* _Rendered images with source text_
--- --- ---

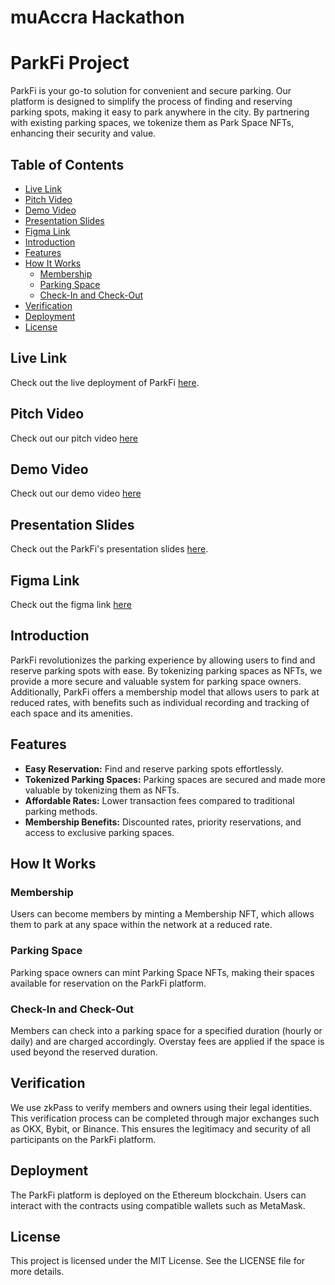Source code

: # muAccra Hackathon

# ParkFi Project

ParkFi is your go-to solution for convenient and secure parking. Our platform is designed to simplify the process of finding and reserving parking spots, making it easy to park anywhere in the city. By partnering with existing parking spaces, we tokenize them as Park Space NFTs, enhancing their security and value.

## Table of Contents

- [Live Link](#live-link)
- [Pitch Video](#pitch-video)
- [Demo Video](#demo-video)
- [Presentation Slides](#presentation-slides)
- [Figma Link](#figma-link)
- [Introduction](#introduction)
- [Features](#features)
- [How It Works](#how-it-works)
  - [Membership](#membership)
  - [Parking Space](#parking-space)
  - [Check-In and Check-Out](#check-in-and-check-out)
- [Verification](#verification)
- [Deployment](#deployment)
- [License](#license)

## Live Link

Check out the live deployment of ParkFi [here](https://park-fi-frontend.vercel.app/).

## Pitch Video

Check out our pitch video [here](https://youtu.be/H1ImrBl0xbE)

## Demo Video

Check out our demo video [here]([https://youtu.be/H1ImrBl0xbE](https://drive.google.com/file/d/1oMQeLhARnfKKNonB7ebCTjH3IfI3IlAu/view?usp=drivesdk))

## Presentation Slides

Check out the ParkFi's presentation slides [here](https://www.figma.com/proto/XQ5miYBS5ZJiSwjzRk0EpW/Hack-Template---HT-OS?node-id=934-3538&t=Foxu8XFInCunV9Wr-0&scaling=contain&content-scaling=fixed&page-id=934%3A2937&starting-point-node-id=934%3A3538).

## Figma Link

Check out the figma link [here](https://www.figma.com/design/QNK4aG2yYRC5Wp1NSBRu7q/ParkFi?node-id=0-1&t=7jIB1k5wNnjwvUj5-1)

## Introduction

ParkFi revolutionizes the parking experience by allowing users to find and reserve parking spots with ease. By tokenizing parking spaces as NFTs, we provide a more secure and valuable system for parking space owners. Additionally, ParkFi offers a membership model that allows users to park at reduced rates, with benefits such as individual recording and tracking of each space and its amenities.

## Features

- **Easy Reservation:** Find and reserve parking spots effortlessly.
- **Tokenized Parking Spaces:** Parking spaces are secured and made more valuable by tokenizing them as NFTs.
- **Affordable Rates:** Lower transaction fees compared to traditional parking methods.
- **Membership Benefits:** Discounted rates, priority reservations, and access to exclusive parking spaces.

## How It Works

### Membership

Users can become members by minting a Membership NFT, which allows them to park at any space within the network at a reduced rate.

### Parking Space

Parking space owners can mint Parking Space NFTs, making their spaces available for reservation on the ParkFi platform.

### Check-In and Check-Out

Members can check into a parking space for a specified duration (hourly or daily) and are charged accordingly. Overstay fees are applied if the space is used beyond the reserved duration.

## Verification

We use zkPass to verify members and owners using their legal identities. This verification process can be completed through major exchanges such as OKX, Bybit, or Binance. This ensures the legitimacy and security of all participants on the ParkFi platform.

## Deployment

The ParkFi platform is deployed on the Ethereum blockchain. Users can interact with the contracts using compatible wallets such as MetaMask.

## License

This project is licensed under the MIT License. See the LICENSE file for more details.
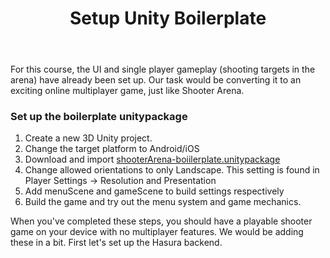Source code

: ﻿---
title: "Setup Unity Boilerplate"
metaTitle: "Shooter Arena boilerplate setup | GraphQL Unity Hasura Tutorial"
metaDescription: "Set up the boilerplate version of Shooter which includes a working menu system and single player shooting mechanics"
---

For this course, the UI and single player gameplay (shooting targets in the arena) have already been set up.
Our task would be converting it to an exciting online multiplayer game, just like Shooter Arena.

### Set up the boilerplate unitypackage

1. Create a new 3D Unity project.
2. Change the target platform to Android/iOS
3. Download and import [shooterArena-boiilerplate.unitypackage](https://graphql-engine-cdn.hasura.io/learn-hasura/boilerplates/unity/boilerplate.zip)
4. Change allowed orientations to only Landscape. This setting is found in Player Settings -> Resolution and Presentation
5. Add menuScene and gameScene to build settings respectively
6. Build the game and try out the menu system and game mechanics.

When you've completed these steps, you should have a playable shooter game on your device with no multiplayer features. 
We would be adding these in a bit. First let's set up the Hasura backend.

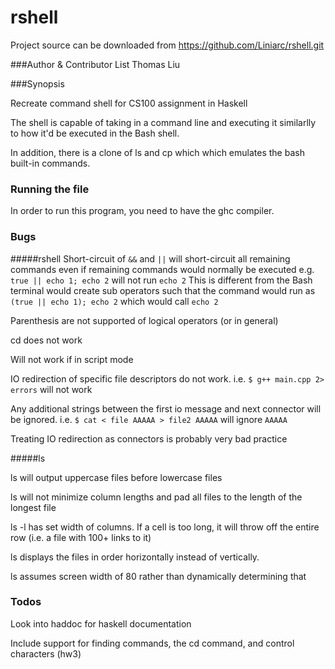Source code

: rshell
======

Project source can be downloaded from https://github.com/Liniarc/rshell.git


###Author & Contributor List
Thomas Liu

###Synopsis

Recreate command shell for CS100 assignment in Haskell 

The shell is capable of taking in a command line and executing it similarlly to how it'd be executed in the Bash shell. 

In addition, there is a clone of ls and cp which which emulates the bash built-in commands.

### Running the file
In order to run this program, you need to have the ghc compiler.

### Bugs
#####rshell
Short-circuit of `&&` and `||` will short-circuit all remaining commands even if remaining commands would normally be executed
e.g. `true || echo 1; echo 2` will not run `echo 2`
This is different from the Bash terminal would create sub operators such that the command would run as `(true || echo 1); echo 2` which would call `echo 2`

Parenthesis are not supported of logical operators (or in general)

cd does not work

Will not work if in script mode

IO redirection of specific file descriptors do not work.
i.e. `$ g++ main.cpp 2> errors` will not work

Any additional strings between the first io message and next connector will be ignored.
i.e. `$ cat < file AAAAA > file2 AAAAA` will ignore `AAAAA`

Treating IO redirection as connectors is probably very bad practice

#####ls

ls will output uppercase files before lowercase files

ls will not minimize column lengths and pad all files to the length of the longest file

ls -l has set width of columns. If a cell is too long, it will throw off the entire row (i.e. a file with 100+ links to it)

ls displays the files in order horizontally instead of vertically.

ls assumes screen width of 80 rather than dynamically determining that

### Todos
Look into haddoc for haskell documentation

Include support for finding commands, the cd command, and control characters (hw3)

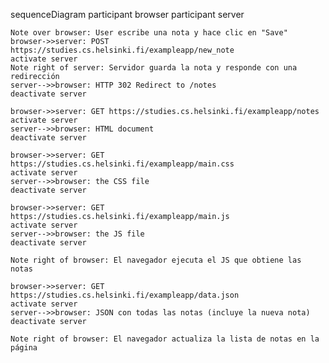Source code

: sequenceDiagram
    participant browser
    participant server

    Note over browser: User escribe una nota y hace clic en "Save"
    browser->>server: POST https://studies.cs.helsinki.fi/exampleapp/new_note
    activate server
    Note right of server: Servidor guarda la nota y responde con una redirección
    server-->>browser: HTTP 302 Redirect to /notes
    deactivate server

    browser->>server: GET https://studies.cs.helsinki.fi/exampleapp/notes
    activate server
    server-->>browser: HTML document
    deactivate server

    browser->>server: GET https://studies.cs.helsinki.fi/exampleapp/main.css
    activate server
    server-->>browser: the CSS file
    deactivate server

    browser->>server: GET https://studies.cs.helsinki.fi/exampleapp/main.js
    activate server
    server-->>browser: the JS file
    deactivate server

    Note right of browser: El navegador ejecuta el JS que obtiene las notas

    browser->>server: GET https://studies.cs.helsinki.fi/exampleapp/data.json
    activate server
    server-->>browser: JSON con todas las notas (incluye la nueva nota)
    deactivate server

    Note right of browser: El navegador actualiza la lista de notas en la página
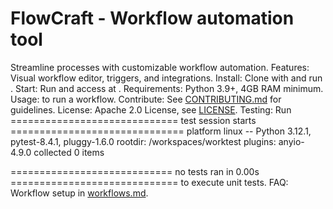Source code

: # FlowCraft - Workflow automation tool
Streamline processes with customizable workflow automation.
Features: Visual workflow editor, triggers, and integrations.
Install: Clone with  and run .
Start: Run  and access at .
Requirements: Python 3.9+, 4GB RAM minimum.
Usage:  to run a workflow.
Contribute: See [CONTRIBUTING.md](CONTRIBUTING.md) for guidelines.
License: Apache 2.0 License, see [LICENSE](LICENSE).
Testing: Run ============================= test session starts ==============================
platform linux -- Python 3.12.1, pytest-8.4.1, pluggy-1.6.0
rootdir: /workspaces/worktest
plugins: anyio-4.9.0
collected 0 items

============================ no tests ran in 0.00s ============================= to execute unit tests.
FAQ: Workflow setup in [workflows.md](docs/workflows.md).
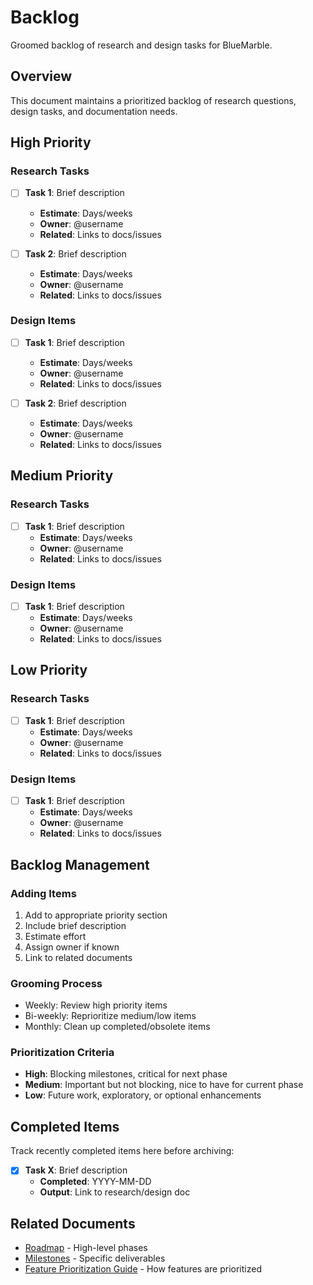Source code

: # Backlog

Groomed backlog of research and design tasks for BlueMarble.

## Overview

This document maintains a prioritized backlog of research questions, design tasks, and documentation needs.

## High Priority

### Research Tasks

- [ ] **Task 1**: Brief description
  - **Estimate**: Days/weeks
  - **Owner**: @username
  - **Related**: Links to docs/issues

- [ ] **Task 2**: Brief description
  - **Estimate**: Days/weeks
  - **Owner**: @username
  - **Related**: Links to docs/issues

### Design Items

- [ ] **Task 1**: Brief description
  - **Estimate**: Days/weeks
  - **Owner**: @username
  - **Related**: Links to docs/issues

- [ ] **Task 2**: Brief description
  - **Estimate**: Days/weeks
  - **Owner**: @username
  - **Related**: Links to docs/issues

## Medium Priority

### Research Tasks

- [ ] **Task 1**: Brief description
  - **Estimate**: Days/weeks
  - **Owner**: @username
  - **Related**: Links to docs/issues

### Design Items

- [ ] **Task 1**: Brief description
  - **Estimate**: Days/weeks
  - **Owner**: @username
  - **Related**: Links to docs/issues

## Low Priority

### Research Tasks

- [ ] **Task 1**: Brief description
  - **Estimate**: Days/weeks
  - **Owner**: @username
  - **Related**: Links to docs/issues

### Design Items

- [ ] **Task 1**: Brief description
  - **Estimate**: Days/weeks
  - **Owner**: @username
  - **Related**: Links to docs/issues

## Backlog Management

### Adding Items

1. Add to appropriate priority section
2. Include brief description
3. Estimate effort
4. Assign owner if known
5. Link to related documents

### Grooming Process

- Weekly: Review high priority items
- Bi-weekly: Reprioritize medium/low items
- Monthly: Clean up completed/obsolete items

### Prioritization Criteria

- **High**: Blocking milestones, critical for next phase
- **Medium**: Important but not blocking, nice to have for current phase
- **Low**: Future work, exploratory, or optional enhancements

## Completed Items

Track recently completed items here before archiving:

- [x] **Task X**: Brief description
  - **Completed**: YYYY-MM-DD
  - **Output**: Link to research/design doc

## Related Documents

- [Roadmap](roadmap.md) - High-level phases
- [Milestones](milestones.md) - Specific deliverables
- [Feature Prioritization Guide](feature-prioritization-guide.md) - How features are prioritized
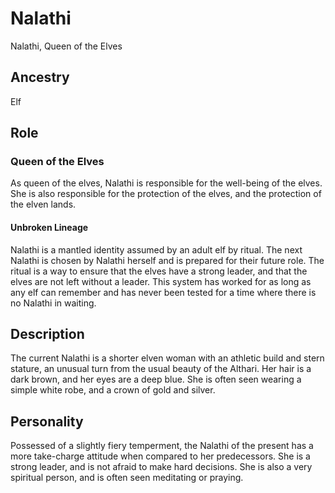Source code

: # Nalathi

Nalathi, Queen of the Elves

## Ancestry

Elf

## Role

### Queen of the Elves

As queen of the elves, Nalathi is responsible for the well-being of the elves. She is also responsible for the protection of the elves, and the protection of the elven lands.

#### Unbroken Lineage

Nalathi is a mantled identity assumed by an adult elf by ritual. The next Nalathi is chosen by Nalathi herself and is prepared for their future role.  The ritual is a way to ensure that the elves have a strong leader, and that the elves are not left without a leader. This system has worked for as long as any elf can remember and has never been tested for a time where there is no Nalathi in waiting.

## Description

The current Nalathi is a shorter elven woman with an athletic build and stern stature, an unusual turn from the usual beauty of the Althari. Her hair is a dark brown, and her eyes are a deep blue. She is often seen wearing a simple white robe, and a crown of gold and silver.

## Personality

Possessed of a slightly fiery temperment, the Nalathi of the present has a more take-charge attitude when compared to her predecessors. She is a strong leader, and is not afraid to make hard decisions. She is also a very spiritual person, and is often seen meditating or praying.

--- --- ---

* _PROBLEM TO WORK ON_
In the entries above, find the line containing "1. Add to appropriate priority section" and the line containing "## Personality", then copy both and every line between them exactly, without any picture.

* _WRITTEN RESPONSE_
1. Add to appropriate priority section
2. Include brief description
3. Estimate effort
4. Assign owner if known
5. Link to related documents

### Grooming Process

- Weekly: Review high priority items
- Bi-weekly: Reprioritize medium/low items
- Monthly: Clean up completed/obsolete items

### Prioritization Criteria

- **High**: Blocking milestones, critical for next phase
- **Medium**: Important but not blocking, nice to have for current phase
- **Low**: Future work, exploratory, or optional enhancements

## Completed Items

Track recently completed items here before archiving:

- [x] **Task X**: Brief description
  - **Completed**: YYYY-MM-DD
  - **Output**: Link to research/design doc

## Related Documents

- [Roadmap](roadmap.md) - High-level phases
- [Milestones](milestones.md) - Specific deliverables
- [Feature Prioritization Guide](feature-prioritization-guide.md) - How features are prioritized
Source code

: # Nalathi

Nalathi, Queen of the Elves

## Ancestry

Elf

## Role

### Queen of the Elves

As queen of the elves, Nalathi is responsible for the well-being of the elves. She is also responsible for the protection of the elves, and the protection of the elven lands.

#### Unbroken Lineage

Nalathi is a mantled identity assumed by an adult elf by ritual. The next Nalathi is chosen by Nalathi herself and is prepared for their future role.  The ritual is a way to ensure that the elves have a strong leader, and that the elves are not left without a leader. This system has worked for as long as any elf can remember and has never been tested for a time where there is no Nalathi in waiting.

## Description

The current Nalathi is a shorter elven woman with an athletic build and stern stature, an unusual turn from the usual beauty of the Althari. Her hair is a dark brown, and her eyes are a deep blue. She is often seen wearing a simple white robe, and a crown of gold and silver.

## Personality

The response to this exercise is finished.